Charlie Monroe charlie at charliemonroe.net
Wed May 31 09:38:43 CDT 2017


> On May 31, 2017, at 4:16 PM, Jean-Daniel <mailing at xenonium.com> wrote:
> 
>> 
>> Le 31 mai 2017 à 01:47, Anders Kierulf <anders at smartgo.com <mailto:anders at smartgo.com>> a écrit :
>> 
>>> 
>>> On May 30, 2017, at 3:36 PM, Jean-Daniel via swift-evolution <swift-evolution at swift.org <mailto:swift-evolution at swift.org>> wrote:
>>> 
>>>> 
>>>> Le 30 mai 2017 à 12:42, Charlie Monroe via swift-evolution <swift-evolution at swift.org <mailto:swift-evolution at swift.org>> a écrit :
>>>> 
>>>> There was someone a few weeks ago trying to port his Go game to Swift from (I believe) C++ and found out that the lack of fixed-size arrays was causing the move-computing algorithm to slow down significantly.
>>>> 
>>>> This is due to fixed arrays being able to live on stack, while "normal Array" is dynamically allocated on heap, etc.
>>> 
>>> Really ? Isn’t it due to the value semantic of swift arrays ?
>>> 
>>> If this is the former, its algorithm can probably be tweak to reuse the array and require less allocations.
>>> 
>>> Unless if you algorithm is eager in memory allocation/deallocation, you shouldn't get a significant difference between static array and dynamic array.
>> 
>> Eliminating the dynamic allocations and extra indirections caused by the Swift array implementation can make a huge difference, not just in itself, but it also gives the compiler more opportunities to optimize the code.
> 
> I don’t see how static sized array would solve that issue.
> 
> If swift wants to keep value semantic it has to support COW or a similar machinery. 
> If you want to avoid COW and force the array to be allocated on the stack, it will impose swift to copy it at each function boundary (there is no @unescape for array to tell the compiler it can safely pass a reference).
> 
> If what you want is just a preallocated array with reference semantic, wrap it in a class. You should get the same speed up than when using imported C arrays.

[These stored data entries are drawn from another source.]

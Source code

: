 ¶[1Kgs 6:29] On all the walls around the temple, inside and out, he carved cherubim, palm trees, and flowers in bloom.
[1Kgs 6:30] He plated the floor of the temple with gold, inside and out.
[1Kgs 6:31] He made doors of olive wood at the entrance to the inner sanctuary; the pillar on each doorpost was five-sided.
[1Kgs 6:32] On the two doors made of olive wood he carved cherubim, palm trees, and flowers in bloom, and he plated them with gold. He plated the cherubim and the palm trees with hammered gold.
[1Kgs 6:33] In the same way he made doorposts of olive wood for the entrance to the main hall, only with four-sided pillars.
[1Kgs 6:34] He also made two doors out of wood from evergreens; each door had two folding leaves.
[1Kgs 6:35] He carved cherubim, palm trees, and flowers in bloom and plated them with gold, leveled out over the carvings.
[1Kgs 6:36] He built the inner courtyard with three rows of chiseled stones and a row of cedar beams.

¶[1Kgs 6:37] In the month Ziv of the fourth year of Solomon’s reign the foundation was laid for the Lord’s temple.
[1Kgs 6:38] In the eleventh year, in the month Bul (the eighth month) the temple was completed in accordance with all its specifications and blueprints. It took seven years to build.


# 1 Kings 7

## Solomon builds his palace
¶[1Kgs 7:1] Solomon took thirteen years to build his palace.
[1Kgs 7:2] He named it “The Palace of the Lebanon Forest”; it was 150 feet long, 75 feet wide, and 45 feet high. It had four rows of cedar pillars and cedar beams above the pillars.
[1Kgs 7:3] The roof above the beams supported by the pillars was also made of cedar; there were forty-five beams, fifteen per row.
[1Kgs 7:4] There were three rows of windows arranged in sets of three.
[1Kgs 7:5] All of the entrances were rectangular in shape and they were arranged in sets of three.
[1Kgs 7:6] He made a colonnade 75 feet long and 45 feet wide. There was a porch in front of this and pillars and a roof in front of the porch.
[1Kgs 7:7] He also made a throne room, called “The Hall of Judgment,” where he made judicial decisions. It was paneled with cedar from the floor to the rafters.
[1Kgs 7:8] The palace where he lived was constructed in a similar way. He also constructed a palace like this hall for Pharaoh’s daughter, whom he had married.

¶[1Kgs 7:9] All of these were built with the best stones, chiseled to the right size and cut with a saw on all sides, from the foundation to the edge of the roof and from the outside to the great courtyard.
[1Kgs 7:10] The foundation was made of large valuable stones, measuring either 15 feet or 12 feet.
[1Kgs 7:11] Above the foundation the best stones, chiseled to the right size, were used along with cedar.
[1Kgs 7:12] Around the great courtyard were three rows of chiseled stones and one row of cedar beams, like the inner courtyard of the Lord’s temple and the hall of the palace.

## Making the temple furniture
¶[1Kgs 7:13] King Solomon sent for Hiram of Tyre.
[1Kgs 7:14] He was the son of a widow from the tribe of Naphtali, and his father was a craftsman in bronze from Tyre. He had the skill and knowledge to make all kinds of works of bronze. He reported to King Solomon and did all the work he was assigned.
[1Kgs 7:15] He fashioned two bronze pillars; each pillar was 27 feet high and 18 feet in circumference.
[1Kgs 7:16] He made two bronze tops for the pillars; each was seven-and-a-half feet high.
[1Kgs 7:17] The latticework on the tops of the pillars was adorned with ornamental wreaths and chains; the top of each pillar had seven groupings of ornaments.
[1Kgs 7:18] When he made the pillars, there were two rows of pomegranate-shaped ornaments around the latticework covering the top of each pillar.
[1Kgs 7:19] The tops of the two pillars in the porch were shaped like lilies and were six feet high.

Creating an Array in Swift immediately makes a heap allocation. You then get COW semantics, but you already made a heap allocation (unless the array is empty).  

https://github.com/apple/swift/blob/master/stdlib/public/core/ContiguousArrayBuffer.swift#L208 <https://github.com/apple/swift/blob/master/stdlib/public/core/Arrays.swift.gyb#L946>

With sized arrays, they can live on stack and the compiler can access the elements by referencing the stack frame (quick access), vs. the array, where it needs to dereference the pointer. Not to mention that the compiler can actually make some elements accessible via registers.

Might seem like a small gain, but if you are making something that needs to compute really fast, even getting 2x speed is fast (and accessing heap via Array is more than 2x compared to accessing something on the stack). Not to mention if you create a lot of arrays (e.g. matrix computations), creating a static-sized array means just adding the size to the stack pointer.